The required output is all lines below that contain the word "assignment".

* Provided records *
Segment Open
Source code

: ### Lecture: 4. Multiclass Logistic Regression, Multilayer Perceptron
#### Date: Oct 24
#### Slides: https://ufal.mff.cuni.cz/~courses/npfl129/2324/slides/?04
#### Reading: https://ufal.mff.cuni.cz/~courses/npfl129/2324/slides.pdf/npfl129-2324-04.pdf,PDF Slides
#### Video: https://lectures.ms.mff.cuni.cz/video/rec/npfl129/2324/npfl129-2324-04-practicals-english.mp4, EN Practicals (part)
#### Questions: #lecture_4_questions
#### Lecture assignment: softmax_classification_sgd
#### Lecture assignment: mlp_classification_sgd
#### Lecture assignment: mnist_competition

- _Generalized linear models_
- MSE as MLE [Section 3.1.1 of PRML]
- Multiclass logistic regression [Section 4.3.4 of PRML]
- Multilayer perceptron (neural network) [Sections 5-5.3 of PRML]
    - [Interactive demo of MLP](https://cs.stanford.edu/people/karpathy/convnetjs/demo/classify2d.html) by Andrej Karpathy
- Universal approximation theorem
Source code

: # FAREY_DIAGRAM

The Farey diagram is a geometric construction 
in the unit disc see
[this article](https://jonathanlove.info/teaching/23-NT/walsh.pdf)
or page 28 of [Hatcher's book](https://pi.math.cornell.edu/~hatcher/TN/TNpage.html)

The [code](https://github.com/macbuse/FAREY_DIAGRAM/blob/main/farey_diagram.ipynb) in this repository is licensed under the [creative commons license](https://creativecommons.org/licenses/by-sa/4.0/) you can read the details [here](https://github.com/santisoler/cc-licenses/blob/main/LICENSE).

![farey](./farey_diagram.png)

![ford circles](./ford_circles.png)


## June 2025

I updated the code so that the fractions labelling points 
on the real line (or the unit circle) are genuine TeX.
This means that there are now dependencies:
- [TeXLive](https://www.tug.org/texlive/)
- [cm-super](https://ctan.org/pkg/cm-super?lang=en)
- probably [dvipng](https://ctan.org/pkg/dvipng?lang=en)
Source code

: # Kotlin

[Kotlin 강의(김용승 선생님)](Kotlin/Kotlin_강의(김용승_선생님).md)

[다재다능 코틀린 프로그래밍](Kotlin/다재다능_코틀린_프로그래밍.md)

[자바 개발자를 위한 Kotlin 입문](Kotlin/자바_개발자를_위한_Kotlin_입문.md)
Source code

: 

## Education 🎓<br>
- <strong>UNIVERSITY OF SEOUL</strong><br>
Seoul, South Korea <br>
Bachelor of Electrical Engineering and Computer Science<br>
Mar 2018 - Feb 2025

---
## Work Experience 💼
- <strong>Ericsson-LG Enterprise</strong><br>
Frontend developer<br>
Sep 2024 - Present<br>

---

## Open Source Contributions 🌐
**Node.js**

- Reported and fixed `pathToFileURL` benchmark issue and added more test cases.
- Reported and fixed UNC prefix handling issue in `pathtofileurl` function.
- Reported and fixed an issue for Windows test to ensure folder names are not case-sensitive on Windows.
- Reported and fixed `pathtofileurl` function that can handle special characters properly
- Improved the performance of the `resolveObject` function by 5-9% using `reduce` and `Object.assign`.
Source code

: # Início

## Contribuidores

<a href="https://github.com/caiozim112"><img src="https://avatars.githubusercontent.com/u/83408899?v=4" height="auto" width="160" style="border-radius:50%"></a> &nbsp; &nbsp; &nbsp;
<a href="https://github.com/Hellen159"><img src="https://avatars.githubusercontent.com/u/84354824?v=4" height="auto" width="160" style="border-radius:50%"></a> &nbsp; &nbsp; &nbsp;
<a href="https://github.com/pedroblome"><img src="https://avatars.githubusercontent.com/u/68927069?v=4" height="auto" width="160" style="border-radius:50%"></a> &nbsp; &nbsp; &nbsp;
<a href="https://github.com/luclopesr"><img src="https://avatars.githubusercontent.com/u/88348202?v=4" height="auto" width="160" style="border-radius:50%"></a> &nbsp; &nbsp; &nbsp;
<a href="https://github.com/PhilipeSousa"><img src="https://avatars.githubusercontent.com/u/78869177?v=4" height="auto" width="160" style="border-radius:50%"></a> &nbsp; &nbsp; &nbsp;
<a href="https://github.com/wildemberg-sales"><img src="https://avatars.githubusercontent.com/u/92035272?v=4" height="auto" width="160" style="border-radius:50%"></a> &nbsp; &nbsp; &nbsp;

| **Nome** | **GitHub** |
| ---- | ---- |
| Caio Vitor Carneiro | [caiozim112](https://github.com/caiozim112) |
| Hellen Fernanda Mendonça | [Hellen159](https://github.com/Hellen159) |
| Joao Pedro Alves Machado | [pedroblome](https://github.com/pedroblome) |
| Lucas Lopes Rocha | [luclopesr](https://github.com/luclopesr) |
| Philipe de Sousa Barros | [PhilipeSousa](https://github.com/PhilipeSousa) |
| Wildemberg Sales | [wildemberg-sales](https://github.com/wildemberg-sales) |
Segment Closed
Segment Open
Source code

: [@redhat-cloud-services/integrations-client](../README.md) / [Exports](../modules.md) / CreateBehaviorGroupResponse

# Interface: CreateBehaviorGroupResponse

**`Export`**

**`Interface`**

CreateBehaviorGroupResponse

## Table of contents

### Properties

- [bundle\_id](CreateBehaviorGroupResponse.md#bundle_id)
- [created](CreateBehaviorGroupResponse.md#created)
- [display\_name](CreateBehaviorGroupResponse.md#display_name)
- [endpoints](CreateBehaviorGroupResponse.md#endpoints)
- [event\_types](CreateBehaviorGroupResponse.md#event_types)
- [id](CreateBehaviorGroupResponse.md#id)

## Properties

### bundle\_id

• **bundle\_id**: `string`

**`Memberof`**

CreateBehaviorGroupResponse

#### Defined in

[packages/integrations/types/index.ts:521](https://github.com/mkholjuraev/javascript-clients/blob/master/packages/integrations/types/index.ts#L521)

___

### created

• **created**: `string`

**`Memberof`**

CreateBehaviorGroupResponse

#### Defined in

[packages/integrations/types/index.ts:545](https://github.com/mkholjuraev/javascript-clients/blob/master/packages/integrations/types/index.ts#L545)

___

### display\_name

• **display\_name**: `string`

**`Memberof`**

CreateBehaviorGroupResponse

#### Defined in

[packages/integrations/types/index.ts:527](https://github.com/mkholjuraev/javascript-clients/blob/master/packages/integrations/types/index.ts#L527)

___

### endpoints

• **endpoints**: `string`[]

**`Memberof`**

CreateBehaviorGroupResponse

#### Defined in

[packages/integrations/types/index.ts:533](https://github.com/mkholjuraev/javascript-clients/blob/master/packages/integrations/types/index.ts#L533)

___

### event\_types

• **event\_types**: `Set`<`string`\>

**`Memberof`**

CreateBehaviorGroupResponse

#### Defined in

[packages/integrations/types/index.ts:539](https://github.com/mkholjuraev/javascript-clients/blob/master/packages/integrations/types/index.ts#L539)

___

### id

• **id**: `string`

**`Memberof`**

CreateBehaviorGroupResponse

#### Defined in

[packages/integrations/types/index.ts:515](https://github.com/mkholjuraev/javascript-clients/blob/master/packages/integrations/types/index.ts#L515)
Segment Closed
* Answer space *
#### Lecture assignment: softmax_classification_sgd
#### Lecture assignment: mlp_classification_sgd
#### Lecture assignment: mnist_competition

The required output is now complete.